┌─ EXTRACTED ENTRIES

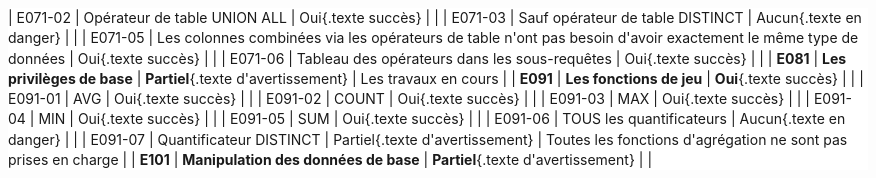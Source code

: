 | E071-02    | Opérateur de table UNION ALL                                                                                                                                | Oui{.texte succès}                  |                                                                                                                                                                                                                       |
| E071-03    | Sauf opérateur de table DISTINCT                                                                                                                            | Aucun{.texte en danger}             |                                                                                                                                                                                                                       |
| E071-05    | Les colonnes combinées via les opérateurs de table n'ont pas besoin d'avoir exactement le même type de données                                              | Oui{.texte succès}                  |                                                                                                                                                                                                                       |
| E071-06    | Tableau des opérateurs dans les sous-requêtes                                                                                                               | Oui{.texte succès}                  |                                                                                                                                                                                                                       |
| **E081**   | **Les privilèges de base**                                                                                                                                  | **Partiel**{.texte d'avertissement} | Les travaux en cours                                                                                                                                                                                                  |
| **E091**   | **Les fonctions de jeu**                                                                                                                                    | **Oui**{.texte succès}              |                                                                                                                                                                                                                       |
| E091-01    | AVG                                                                                                                                                         | Oui{.texte succès}                  |                                                                                                                                                                                                                       |
| E091-02    | COUNT                                                                                                                                                       | Oui{.texte succès}                  |                                                                                                                                                                                                                       |
| E091-03    | MAX                                                                                                                                                         | Oui{.texte succès}                  |                                                                                                                                                                                                                       |
| E091-04    | MIN                                                                                                                                                         | Oui{.texte succès}                  |                                                                                                                                                                                                                       |
| E091-05    | SUM                                                                                                                                                         | Oui{.texte succès}                  |                                                                                                                                                                                                                       |
| E091-06    | TOUS les quantificateurs                                                                                                                                    | Aucun{.texte en danger}             |                                                                                                                                                                                                                       |
| E091-07    | Quantificateur DISTINCT                                                                                                                                     | Partiel{.texte d'avertissement}     | Toutes les fonctions d'agrégation ne sont pas prises en charge                                                                                                                                                        |
| **E101**   | **Manipulation des données de base**                                                                                                                        | **Partiel**{.texte d'avertissement} |                                                                                                                                                                                                                       |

└─

=== WORK ORDER ===
Set every record down verbatim. No pictures belong in the copy.

=== FINISHED EXERCISE ===
Source code

: | E071-02    | Opérateur de table UNION ALL                                                                                                                                | Oui{.texte succès}                  |                                                                                                                                                                                                                       |
| E071-03    | Sauf opérateur de table DISTINCT                                                                                                                            | Aucun{.texte en danger}             |                                                                                                                                                                                                                       |
| E071-05    | Les colonnes combinées via les opérateurs de table n'ont pas besoin d'avoir exactement le même type de données                                              | Oui{.texte succès}                  |                                                                                                                                                                                                                       |
| E071-06    | Tableau des opérateurs dans les sous-requêtes                                                                                                               | Oui{.texte succès}                  |                                                                                                                                                                                                                       |
| **E081**   | **Les privilèges de base**                                                                                                                                  | **Partiel**{.texte d'avertissement} | Les travaux en cours                                                                                                                                                                                                  |
| **E091**   | **Les fonctions de jeu**                                                                                                                                    | **Oui**{.texte succès}              |                                                                                                                                                                                                                       |
| E091-01    | AVG                                                                                                                                                         | Oui{.texte succès}                  |                                                                                                                                                                                                                       |
| E091-02    | COUNT                                                                                                                                                       | Oui{.texte succès}                  |                                                                                                                                                                                                                       |
| E091-03    | MAX                                                                                                                                                         | Oui{.texte succès}                  |                                                                                                                                                                                                                       |
| E091-04    | MIN                                                                                                                                                         | Oui{.texte succès}                  |                                                                                                                                                                                                                       |
| E091-05    | SUM                                                                                                                                                         | Oui{.texte succès}                  |                                                                                                                                                                                                                       |
| E091-06    | TOUS les quantificateurs                                                                                                                                    | Aucun{.texte en danger}             |                                                                                                                                                                                                                       |
| E091-07    | Quantificateur DISTINCT                                                                                                                                     | Partiel{.texte d'avertissement}     | Toutes les fonctions d'agrégation ne sont pas prises en charge                                                                                                                                                        |
| **E101**   | **Manipulation des données de base**                                                                                                                        | **Partiel**{.texte d'avertissement} |                                                                                                                                                                                                                       |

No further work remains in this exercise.